В «Tristesse d’Elsie» три части. Объединены они общностью героини. Эльзи – простая английская девушка, в которой смутные мечты «о чистой и светлой», полуотшельнической жизни, без любви, без страстей, без горя, переплелись с женским томлением о «герое». В первой части, наиболее острой и удачной, рассказывается о безнадежной любви к ней двух матросов. Во второй – о ее скитаньях и встречах то с баптистскими проповедниками, то с продажными женщинами. В третьей – о встрече с «ним», с героем, и о разочаровании, о грусти, которой все кончается. Образ Эльзи неясен.
И, повторяю, беллетристическая сторона не безупречна.
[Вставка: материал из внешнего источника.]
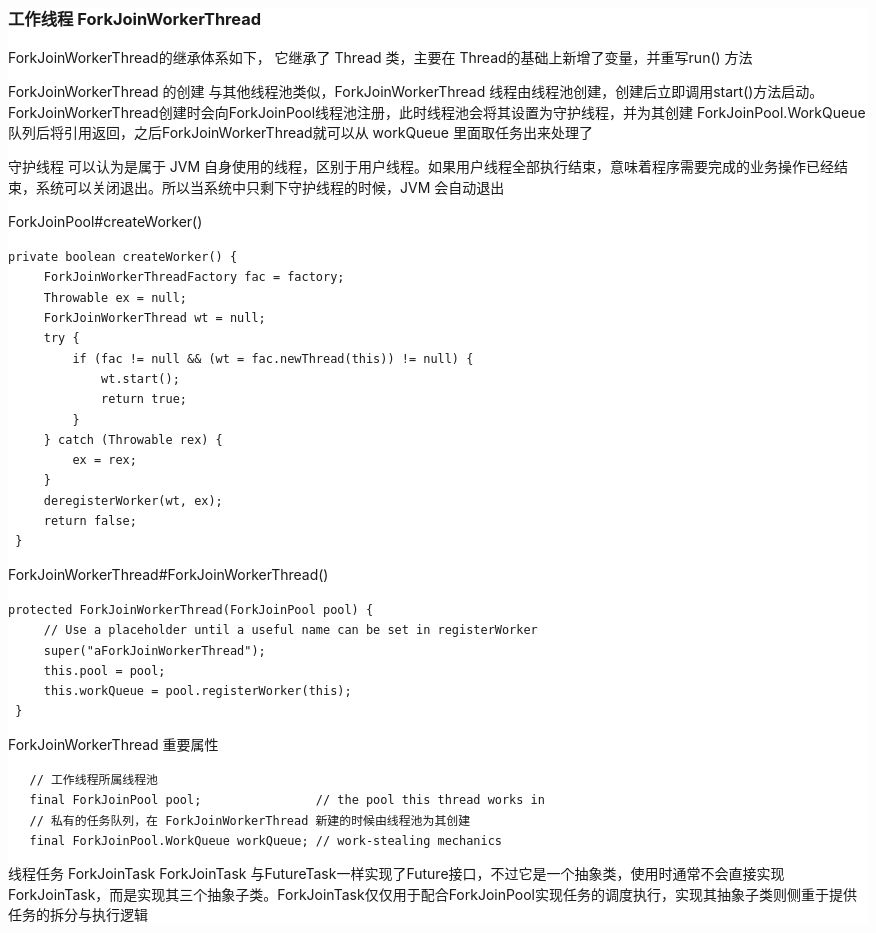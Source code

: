 ### 工作线程 ForkJoinWorkerThread
ForkJoinWorkerThread的继承体系如下， 它继承了 Thread 类，主要在 Thread的基础上新增了变量，并重写run() 方法

ForkJoinWorkerThread 的创建
与其他线程池类似，ForkJoinWorkerThread 线程由线程池创建，创建后立即调用start()方法启动。 ForkJoinWorkerThread创建时会向ForkJoinPool线程池注册，此时线程池会将其设置为守护线程，并为其创建 ForkJoinPool.WorkQueue 队列后将引用返回，之后ForkJoinWorkerThread就可以从 workQueue 里面取任务出来处理了

守护线程
可以认为是属于 JVM 自身使用的线程，区别于用户线程。如果用户线程全部执行结束，意味着程序需要完成的业务操作已经结束，系统可以关闭退出。所以当系统中只剩下守护线程的时候，JVM 会自动退出

ForkJoinPool#createWorker()
```
private boolean createWorker() {
     ForkJoinWorkerThreadFactory fac = factory;
     Throwable ex = null;
     ForkJoinWorkerThread wt = null;
     try {
         if (fac != null && (wt = fac.newThread(this)) != null) {
             wt.start();
             return true;
         }
     } catch (Throwable rex) {
         ex = rex;
     }
     deregisterWorker(wt, ex);
     return false;
 }

```

ForkJoinWorkerThread#ForkJoinWorkerThread()
```
protected ForkJoinWorkerThread(ForkJoinPool pool) {
     // Use a placeholder until a useful name can be set in registerWorker
     super("aForkJoinWorkerThread");
     this.pool = pool;
     this.workQueue = pool.registerWorker(this);
 }

```

ForkJoinWorkerThread 重要属性
```
   // 工作线程所属线程池
   final ForkJoinPool pool;                // the pool this thread works in
   // 私有的任务队列，在 ForkJoinWorkerThread 新建的时候由线程池为其创建
   final ForkJoinPool.WorkQueue workQueue; // work-stealing mechanics

```

线程任务 ForkJoinTask
ForkJoinTask 与FutureTask一样实现了Future接口，不过它是一个抽象类，使用时通常不会直接实现ForkJoinTask，而是实现其三个抽象子类。ForkJoinTask仅仅用于配合ForkJoinPool实现任务的调度执行，实现其抽象子类则侧重于提供任务的拆分与执行逻辑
«Печаль Эльзи» – монолог автора, в который вставлены отдельные эпизоды, почти всегда трагические, вызывающие «ужас и жалость». В монологе этом чувствуется подлинное внутреннее просветление и взгляд на мир «с птичьего полета», которого не хватает многим даровитейшим писателям и с которого в сущности только и начинается настоящее искусство.
Прелесть его еще и в оживляющем все, даже самые бледные страницы, безбрежном, беспредельном, очень чистом, северном, пуританском мечтательстве, о котором – помнит ли читатель? – говорил Достоевский по поводу пушкинских стихов:
Однажды странствуя среди пустыни дикой,
Внезапно был объят я скорбию великой…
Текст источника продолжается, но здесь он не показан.